QUOKA: Query-Oriented KV Selection For Efficient LLM Prefill
This addresses the computational bottleneck in large language model inference for applications requiring fast response times, though it is an incremental improvement on existing sparse attention methods.
The paper tackles the problem of inefficient attention computation in transformer inference during prefill by introducing QUOKA, a training-free sparse attention algorithm that selects key-value pairs based on query similarity, achieving a 3x reduction in time-to-first-token and up to 7x speedup while maintaining near-baseline accuracy with 88% fewer key-value pairs.

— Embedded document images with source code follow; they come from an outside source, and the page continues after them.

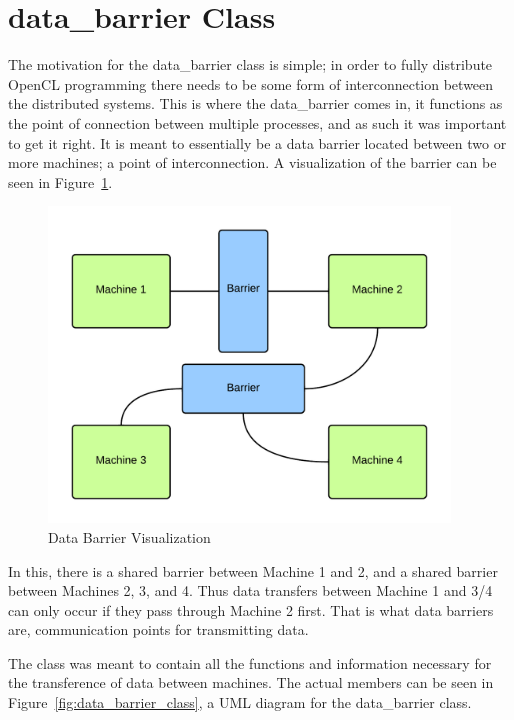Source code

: \documentclass[../thesis.tex]{subfiles}
\begin{document}
\section{data\_barrier Class} %

The motivation for the data\_barrier class is simple; in order to fully distribute OpenCL programming there needs to be some form of interconnection between the distributed systems. This is where the data\_barrier comes in, it functions as the point of connection between multiple processes, and as such it was important to get it right. It is meant to essentially be a data barrier located between two or more machines; a point of interconnection. A visualization of the barrier can be seen in Figure~\ref{fig:data_barrier_vis}.

\begin{figure}[htbp]
  \centering
  \includegraphics[width=0.95\textwidth]{diagrams/data_barrier_visual.png}
  \caption{Data Barrier Visualization}
  \label{fig:data_barrier_vis}
\end{figure}

In this, there is a shared barrier between Machine 1 and 2, and a shared barrier between Machines 2, 3, and 4. Thus data transfers between Machine 1 and 3/4 can only occur if they pass through Machine 2 first. That is what data barriers are, communication points for transmitting data.

The class was meant to contain all the functions and information necessary for the transference of data between machines. The actual members can be seen in Figure~\ref{fig:data_barrier_class}, a UML diagram for the data\_barrier class.
\end{document}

We present QUOKA: Query-oriented KV selection for efficient attention, a training-free and hardware agnostic sparse attention algorithm for accelerating transformer inference under chunked prefill. While many queries focus on a smaller group of keys in the attention operator, we observe that queries with low cosine similarity with respect to the mean query interact more strongly with more keys and have the greatest contribution to final attention logits. By prioritizing these low cosine similarity queries, the behavior of full attention during the prefill stage can be closely approximated. QUOKA leverages this observation, accelerating attention by (1) first retaining a small set of representative queries and (2) then subselectin the keys most aligned with those queries. Through experiments on Needle-In-A-Haystack, LongBench, RULER, and Math500, we show that, while realizing a 3x reduction in time-to-first-token, 5x speedup in attention on Nvidia GPUs and up to nearly a 7x speedup on Intel Xeon CPUs, QUOKA achieves near-baseline accuracy, utilizing 88% fewer key-value pairs per attention evaluation.